Confiding in others instead of your spouse:

Another term for this is an “emotional affair”.  It’s when we talk to someone other than our spouse about all the deep things in our life.  We use to share this type of information with our spouses. This is a big indication that things have shifted in the marriage. We need to take a deeper look into this to get the marriage back on course and strengthened.  

Living different lives:

Further, it may appear that your lives are not parallel anymore. For the most part at the end of the day, you do your thing and your spouse does their own thing. It may feel like there is an avoidance going on. If we chose to not be with our spouse, this avoidance demonstrates that a conversation needs to happen as to why this situation is occurring.

Nothing to talk about:

Neither one of you have anything to say to the other. It is like hanging out with someone you barely know. Consequently, you find yourself questioning how the marriage has gotten to this point.

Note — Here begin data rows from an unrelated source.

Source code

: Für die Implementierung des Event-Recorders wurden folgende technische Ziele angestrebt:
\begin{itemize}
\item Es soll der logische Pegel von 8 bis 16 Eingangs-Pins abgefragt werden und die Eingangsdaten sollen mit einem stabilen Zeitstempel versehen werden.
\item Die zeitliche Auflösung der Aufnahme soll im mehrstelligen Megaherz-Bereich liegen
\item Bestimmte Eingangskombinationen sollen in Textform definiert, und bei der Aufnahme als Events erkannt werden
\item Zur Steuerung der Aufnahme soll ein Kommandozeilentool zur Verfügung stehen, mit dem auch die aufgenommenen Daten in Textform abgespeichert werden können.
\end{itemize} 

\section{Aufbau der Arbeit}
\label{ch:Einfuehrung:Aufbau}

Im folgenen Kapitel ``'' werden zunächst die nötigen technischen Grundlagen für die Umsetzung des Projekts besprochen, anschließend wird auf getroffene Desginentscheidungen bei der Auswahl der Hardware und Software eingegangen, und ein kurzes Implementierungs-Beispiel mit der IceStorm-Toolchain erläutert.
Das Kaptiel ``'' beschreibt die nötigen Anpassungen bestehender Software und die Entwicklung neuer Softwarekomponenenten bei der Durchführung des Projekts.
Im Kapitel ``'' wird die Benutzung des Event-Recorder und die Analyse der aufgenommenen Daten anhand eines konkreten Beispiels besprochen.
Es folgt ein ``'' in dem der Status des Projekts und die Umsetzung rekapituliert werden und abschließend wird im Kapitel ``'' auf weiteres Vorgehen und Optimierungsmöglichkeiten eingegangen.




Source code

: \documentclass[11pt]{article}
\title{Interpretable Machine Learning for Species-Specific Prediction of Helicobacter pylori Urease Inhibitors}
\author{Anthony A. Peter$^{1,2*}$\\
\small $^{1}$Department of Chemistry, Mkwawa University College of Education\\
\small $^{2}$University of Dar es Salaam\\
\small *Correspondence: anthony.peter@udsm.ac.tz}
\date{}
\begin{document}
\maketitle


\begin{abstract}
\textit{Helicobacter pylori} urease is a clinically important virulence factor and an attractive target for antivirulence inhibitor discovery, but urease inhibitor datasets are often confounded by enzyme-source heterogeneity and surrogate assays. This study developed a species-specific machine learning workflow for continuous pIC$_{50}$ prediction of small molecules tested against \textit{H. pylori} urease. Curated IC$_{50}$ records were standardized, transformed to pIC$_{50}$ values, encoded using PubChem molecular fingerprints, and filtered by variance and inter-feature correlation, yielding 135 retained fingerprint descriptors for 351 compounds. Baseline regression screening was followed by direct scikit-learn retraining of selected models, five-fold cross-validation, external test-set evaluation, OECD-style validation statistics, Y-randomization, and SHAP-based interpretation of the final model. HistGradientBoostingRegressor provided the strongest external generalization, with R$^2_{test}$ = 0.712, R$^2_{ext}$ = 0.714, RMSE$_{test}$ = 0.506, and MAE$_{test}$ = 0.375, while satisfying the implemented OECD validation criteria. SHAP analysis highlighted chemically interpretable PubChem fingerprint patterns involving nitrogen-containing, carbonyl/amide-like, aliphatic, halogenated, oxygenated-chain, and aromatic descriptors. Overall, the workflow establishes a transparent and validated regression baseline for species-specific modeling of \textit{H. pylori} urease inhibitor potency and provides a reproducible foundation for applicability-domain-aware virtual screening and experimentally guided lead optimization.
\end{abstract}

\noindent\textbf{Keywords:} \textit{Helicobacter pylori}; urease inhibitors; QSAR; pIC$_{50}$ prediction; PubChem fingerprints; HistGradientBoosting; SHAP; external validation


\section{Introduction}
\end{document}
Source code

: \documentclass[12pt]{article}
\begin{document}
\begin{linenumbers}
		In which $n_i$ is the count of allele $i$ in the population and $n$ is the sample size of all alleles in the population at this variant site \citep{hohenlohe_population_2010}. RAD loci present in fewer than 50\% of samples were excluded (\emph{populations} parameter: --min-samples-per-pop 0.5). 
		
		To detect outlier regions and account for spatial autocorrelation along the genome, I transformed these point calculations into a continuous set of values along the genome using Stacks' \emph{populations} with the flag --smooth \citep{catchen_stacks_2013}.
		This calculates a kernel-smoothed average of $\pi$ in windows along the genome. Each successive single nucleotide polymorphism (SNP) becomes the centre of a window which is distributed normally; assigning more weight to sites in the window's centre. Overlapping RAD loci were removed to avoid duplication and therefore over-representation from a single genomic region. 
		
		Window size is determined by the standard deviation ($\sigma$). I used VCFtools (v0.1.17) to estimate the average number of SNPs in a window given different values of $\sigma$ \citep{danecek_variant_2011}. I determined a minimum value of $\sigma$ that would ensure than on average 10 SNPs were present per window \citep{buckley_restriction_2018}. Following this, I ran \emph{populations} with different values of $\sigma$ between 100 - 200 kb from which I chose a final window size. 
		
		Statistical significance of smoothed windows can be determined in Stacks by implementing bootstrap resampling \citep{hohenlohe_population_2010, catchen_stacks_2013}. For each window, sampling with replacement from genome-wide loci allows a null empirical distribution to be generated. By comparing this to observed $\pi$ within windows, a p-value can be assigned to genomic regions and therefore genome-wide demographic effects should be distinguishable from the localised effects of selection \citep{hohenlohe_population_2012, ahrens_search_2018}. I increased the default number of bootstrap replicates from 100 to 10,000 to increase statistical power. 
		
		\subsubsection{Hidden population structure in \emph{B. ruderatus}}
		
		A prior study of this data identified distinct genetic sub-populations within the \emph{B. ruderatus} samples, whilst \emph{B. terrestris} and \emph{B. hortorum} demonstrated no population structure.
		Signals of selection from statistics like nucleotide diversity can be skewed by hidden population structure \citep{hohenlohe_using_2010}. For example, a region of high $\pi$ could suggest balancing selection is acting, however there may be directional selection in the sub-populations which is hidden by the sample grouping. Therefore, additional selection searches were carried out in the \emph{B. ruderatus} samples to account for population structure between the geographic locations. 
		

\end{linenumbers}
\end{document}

No joint plans for the future:

Finally, it is difficult to make plans when you are living separate lives. Plans for travel, a big move, or a new hobby together are all sidelined. Nothing planned together is on the radar.  Subconsciously there is a lot of fear because we do not know what direction the marriage is heading. It is easier to push all of this aside than deal with it directly. Under these circumstances, we realize that we no longer recognize our spouse.

Do not feel that the relationship is doomed, it is possible to salvage the marriage. To repair a marriage, it is essential to look at the actions.  These actions will help clarify what needs to be worked out. It will require a lot of effort and work to take your marriage back from the roommate situation to a marriage. Do not be afraid to put in the time if saving your marriage is something you want to do.